De toute façon ça fait longtemps qu'il mélange
les deux styles en concert.
- Et les concerts avec le Crazy Horse, j'imagine que c'est la tuerie
à chaque fois, pour ce que j'ai vu dans Year of the horse le
film de Jarmush, on y voit d'ailleurs le théâtre antique
de Vienne lors de son passage en 97. Tu y étais toi, espèce
de saligaud !
- Oui, ça ne s'oublie pas ! Le film montre d'ailleurs bien
cette histoire d'authenticité dans la scène où
l'un des membres du Crazy Horse explique qu'ils préfèrent
jouer sur des vieux amplis en bois. La puissance qu'ils dégagent
de ces petits amplis est très surprenante. Tu en as eu un bon
aperçu dans le film de Jarmush, tout comme dans le mythique
Rust never sleep, mais ça reste difficile de mesurer le raz-de-marée
sonore du groupe en concert si on n'a vu que les films. Et puis il
y a aussi ces passages acoustiques où Neil Young est le plus
souvent seul : je me souviens encore de ces hymnes qui emplissaient
le théâtre antique
Même si tu ne les connais
pas tu es tout de suite conquis. Plus de deux heures de concert et
pas une seconde d'ennui. LA claque.
- Bref, vivement le 17, ça fait du bien de temps en temps de
se prendre un paquet de décibels dans le ventre.

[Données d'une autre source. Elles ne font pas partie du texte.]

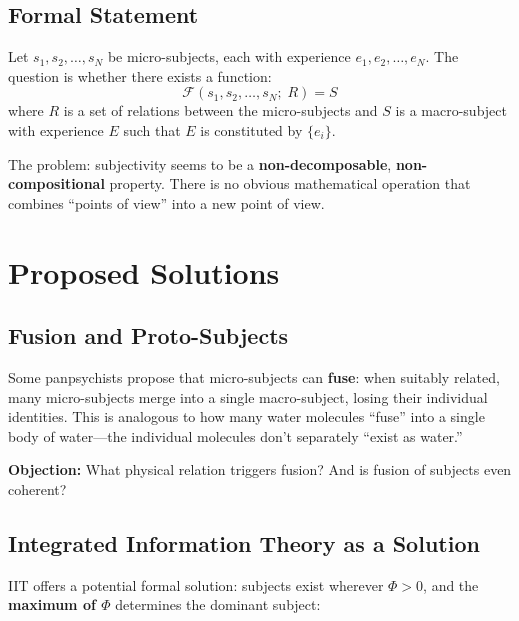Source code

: \documentclass[11pt,a4paper]{report}
\begin{document}
\subsection{Formal Statement}

\begin{mathbox}
\vspace{-6pt}
Let $s_1, s_2, \ldots, s_N$ be micro-subjects, each with experience $e_1, e_2, \ldots, e_N$. The question is whether there exists a function:
\[
  \mathcal{F}(s_1, s_2, \ldots, s_N;\; R) = S
\]
where $R$ is a set of relations between the micro-subjects and $S$ is a macro-subject with experience $E$ such that $E$ is constituted by $\{e_i\}$.

The problem: subjectivity seems to be a \textbf{non-decomposable}, \textbf{non-compositional} property. There is no obvious mathematical operation that combines ``points of view'' into a new point of view.
\vspace{-4pt}
\end{mathbox}

\section{Proposed Solutions}

\subsection{Fusion and Proto-Subjects}

Some panpsychists propose that micro-subjects can \textbf{fuse}: when suitably related, many micro-subjects merge into a single macro-subject, losing their individual identities. This is analogous to how many water molecules ``fuse'' into a single body of water---the individual molecules don't separately ``exist as water.''

\textbf{Objection:} What physical relation triggers fusion? And is fusion of subjects even coherent?

\subsection{Integrated Information Theory as a Solution}

IIT offers a potential formal solution: subjects exist wherever $\Phi > 0$, and the \textbf{maximum of $\Phi$} determines the dominant subject:
\end{document}
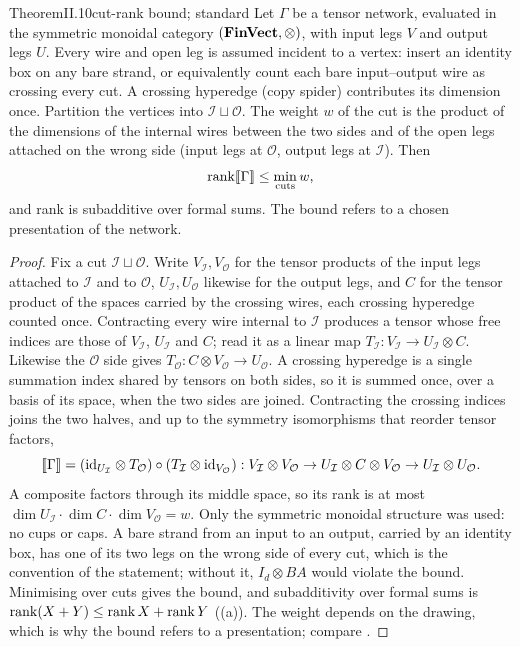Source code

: \begin{restate}{Theorem}{II.10}{cut-rank bound; standard}
Let $\Gamma$ be a tensor network, evaluated in the symmetric monoidal category $(\FinVect,\otimes)$, with input legs $V$
and output legs $U$. Every wire and open leg is assumed incident to a vertex: insert an identity box on any bare strand,
or equivalently count each bare input--output wire as crossing every cut. A crossing hyperedge (copy spider) contributes
its dimension once. Partition the vertices into $\mathcal I\sqcup\mathcal O$. The weight $w$ of the cut is the product
of the dimensions of the internal wires between the two sides and of the open legs attached on the wrong side (input legs
at $\mathcal O$, output legs at $\mathcal I$). Then
\begin{equation*}
  \rk\llbracket\Gamma\rrbracket\le\min_{\mathrm{cuts}}w,
\end{equation*}
and rank is subadditive over formal sums. The bound refers to a chosen presentation of the network.
\end{restate}

\begin{proof}
Fix a cut $\mathcal I\sqcup\mathcal O$. Write $V_{\mathcal I},V_{\mathcal O}$ for the tensor products of the input legs
attached to $\mathcal I$ and to $\mathcal O$, $U_{\mathcal I},U_{\mathcal O}$ likewise for the output legs, and $C$ for the
tensor product of the spaces carried by the crossing wires, each crossing hyperedge counted once. Contracting every wire
internal to $\mathcal I$ produces a tensor whose free indices are those of $V_{\mathcal I}$, $U_{\mathcal I}$ and $C$; read
it as a linear map $T_{\mathcal I}:V_{\mathcal I}\to U_{\mathcal I}\otimes C$. Likewise the $\mathcal O$ side gives
$T_{\mathcal O}:C\otimes V_{\mathcal O}\to U_{\mathcal O}$. A crossing hyperedge is a single summation index shared by
tensors on both sides, so it is summed once, over a basis of its space, when the two sides are joined. Contracting the
crossing indices joins the two halves, and up to the symmetry isomorphisms that reorder tensor factors,
\begin{equation*}
  \llbracket\Gamma\rrbracket=(\id_{U_{\mathcal I}}\otimes T_{\mathcal O})\circ(T_{\mathcal I}\otimes\id_{V_{\mathcal O}}):
  V_{\mathcal I}\otimes V_{\mathcal O}\to U_{\mathcal I}\otimes C\otimes V_{\mathcal O}\to U_{\mathcal I}\otimes U_{\mathcal O}.
\end{equation*}
A composite factors through its middle space, so its rank is at most
$\dim U_{\mathcal I}\cdot\dim C\cdot\dim V_{\mathcal O}=w$. Only the symmetric monoidal structure was used: no cups or caps.
A bare strand from an input to an output, carried by an identity box, has one of its two legs on the wrong side of every
cut, which is the convention of the statement; without it, $I_d\otimes BA$ would violate the bound. Minimising over cuts
gives the bound, and subadditivity over formal sums is $\rk(X+Y)\le\rk X+\rk Y$ ((a)). The weight depends on
the drawing, which is why the bound refers to a presentation; compare .
\end{proof}


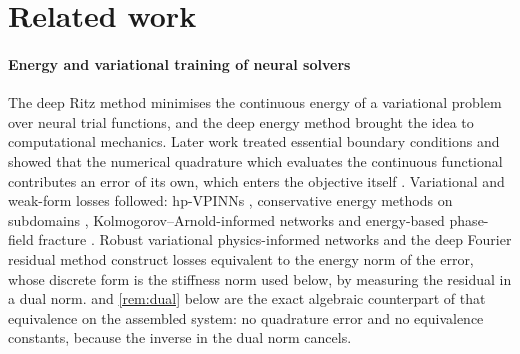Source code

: \section{Related work}\label{sec:related}

\paragraph{Energy and variational training of neural solvers}
The deep Ritz method \cite{EYu2018} minimises the continuous energy of a variational
problem over neural trial functions, and the deep energy method \cite{Samaniego2020}
brought the idea to computational mechanics. Later work treated essential boundary
conditions \cite{LiaoMing2021} and showed that the numerical quadrature which evaluates the
continuous functional contributes an error of its own, which enters the objective itself
\cite{LiuCaiRamani2023}. Variational and weak-form losses followed: hp-VPINNs
\cite{Kharazmi2021}, conservative energy methods on subdomains \cite{Wang2022CENN},
Kolmogorov--Arnold-informed networks \cite{Wang2025KINN} and energy-based phase-field
fracture \cite{Manav2024}. Robust variational physics-informed networks \cite{Rojas2024}
and the deep Fourier residual method \cite{Taylor2023DFR,Taylor2024} construct losses
equivalent to the energy norm of the error, whose discrete form is the stiffness norm used
below, by measuring the residual in a dual norm.  and \cref{rem:dual} below
are the exact algebraic counterpart of that equivalence on the assembled system: no
quadrature error and no equivalence constants, because the inverse in the dual norm cancels.

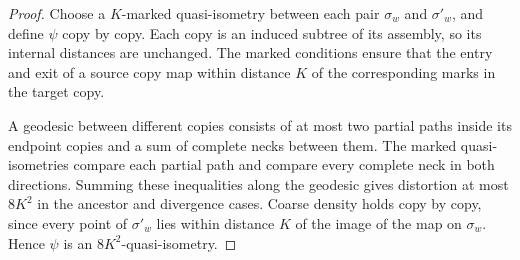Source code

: \begin{proof}
\leanok
{}
Choose a $K$-marked quasi-isometry between each pair $\sigma_w$ and $\sigma'_w$, and define
$\psi$ copy by copy. Each copy is an induced subtree of its assembly, so its internal distances
are unchanged. The marked conditions ensure that the entry and exit of a source copy map within
distance $K$ of the corresponding marks in the target copy.

A geodesic between different copies consists of at most two partial paths inside its endpoint
copies and a sum of complete necks between them. The marked quasi-isometries compare each partial
path and compare every complete neck in both directions. Summing these inequalities along the
geodesic gives distortion at most $8K^2$ in the ancestor and divergence cases. Coarse density
holds copy by copy, since every point of $\sigma'_w$ lies within distance $K$ of the image of the
map on $\sigma_w$. Hence $\psi$ is an $8K^2$-quasi-isometry.
\end{proof}
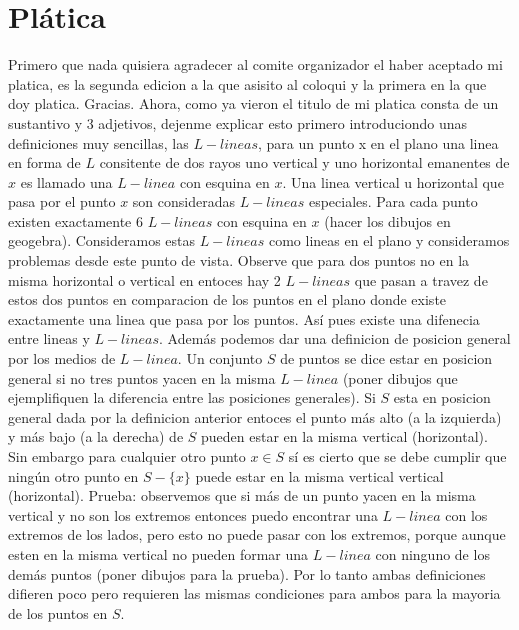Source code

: \documentclass[11pt,a4paper]{article}
\begin{document}
\section{Plática}
Primero que nada quisiera agradecer al comite organizador el haber aceptado mi platica, es la segunda edicion a la que asisito al coloqui y la primera en la que doy platica. Gracias.
Ahora, como ya vieron el titulo de mi platica consta de un sustantivo y 3 adjetivos, dejenme explicar esto primero introduciondo unas definiciones muy sencillas, las $L-lineas$, para un punto x en el plano una linea en forma de $L$ consitente de dos rayos uno vertical y uno horizontal emanentes de $x$ es llamado una $L-linea$ con esquina en $x$. Una linea vertical u horizontal que pasa por el punto $x$ son consideradas $L-lineas$ especiales. Para cada punto existen exactamente 6 $L-lineas$ con esquina en $x$ (hacer los dibujos en geogebra). Consideramos estas $L-lineas$ como lineas en el plano y consideramos problemas desde este punto de vista. Observe que para dos puntos no en la misma horizontal o vertical en entoces hay 2 $L-lineas$ que pasan a travez de estos dos puntos en comparacion de los puntos en el plano donde existe exactamente una linea que pasa por los puntos. Así pues existe una difenecia entre lineas y $L-lineas$.  Además podemos dar una definicion de posicion general por los medios de $L-linea$. Un conjunto $S$ de puntos se dice estar en posicion general si no tres puntos yacen en la misma $L-linea$ (poner dibujos que ejemplifiquen la diferencia entre las posiciones generales). Si $S$ esta en posicion general dada por la definicion anterior entoces el punto más alto (a la izquierda) y más bajo (a la derecha) de $S$ pueden estar en la misma vertical (horizontal). Sin embargo para cualquier otro punto $x \in S$ sí es cierto que se debe cumplir que ningún otro punto  en $S-\lbrace x \rbrace$ puede estar en la misma vertical vertical (horizontal). Prueba: observemos que si más de un punto yacen en la misma vertical y no son los extremos entonces puedo encontrar una $L-linea$ con los extremos de los lados, pero esto no puede pasar con los extremos, porque aunque esten en la misma vertical no pueden formar una $L-linea$ con ninguno de los demás puntos (poner dibujos para la prueba). Por lo tanto ambas definiciones difieren poco pero requieren las mismas condiciones para ambos para la mayoria de los puntos en $S$. 
\end{document}
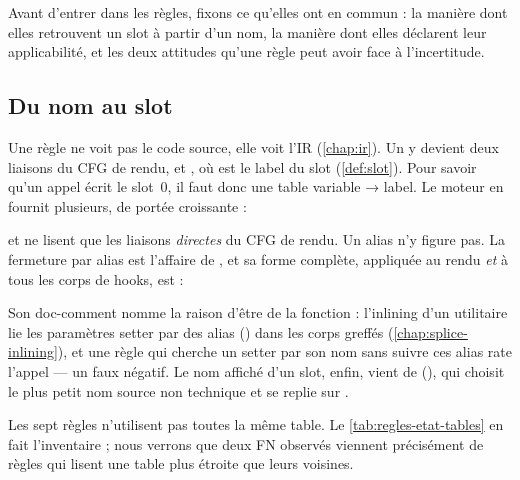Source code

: Avant d'entrer dans les règles, fixons ce qu'elles ont en commun : la manière dont elles retrouvent un slot à partir d'un nom, la manière dont elles déclarent leur applicabilité, et les deux attitudes qu'une règle peut avoir face à l'incertitude.

\subsection{Du nom au slot}

Une règle ne voit pas le code source, elle voit l'IR (\cref{chap:ir}). Un  y devient deux liaisons du CFG de rendu,  et , où  est le label du slot (\cref{def:slot}). Pour savoir qu'un appel  écrit le slot~0, il faut donc une table \og variable → label\fg. Le moteur en fournit plusieurs, de portée croissante :


 et  ne lisent que les liaisons \emph{directes} du CFG de rendu. Un alias  n'y figure pas. La fermeture par alias est l'affaire de , et sa forme complète, appliquée au rendu \emph{et} à tous les corps de hooks, est  :


Son doc-comment nomme la raison d'être de la fonction : l'inlining d'un utilitaire lie les paramètres setter par des alias () dans les corps greffés (\cref{chap:splice-inlining}), et une règle qui cherche un setter par son nom sans suivre ces alias rate l'appel --- un faux négatif. Le nom affiché d'un slot, enfin, vient de  (), qui choisit le plus petit nom source non technique et se replie sur \og {}\fg.

Les sept règles n'utilisent pas toutes la même table. Le \cref{tab:regles-etat-tables} en fait l'inventaire ; nous verrons que deux FN observés viennent précisément de règles qui lisent une table plus étroite que leurs voisines.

- Et tu peux être sûr qu'avec eux la mayonnaise prend
à chaque fois. Si quelqu'un connaît la recette pour faire
un bon concert de rock, c'est bien Neil Young avec le Crazy Horse
Et ta pintade au fait ?
- Ah oui, où en étais-je ? Avant de faire cuire à
l'étouffée tu rajoutes un bouquet garni et je te conseille
même, vieux truc de grand-mère, de mettre un petit-suisse
dans la pintade
évidemment tu sales, tu poivres, et tu
comptes une heure, une heure et demi en retournant régulièrement
la bête. Voilà, tu prends ce que tu veux en accompagnement
: riz, purée
ou encore mieux, polenta avec un peu d'ail
et de gruyère.
- Une recette authentique en quelque sorte
Alors on se le fait
cet article ?
- Oh ! je crois que ça y est. Il est torché l'article."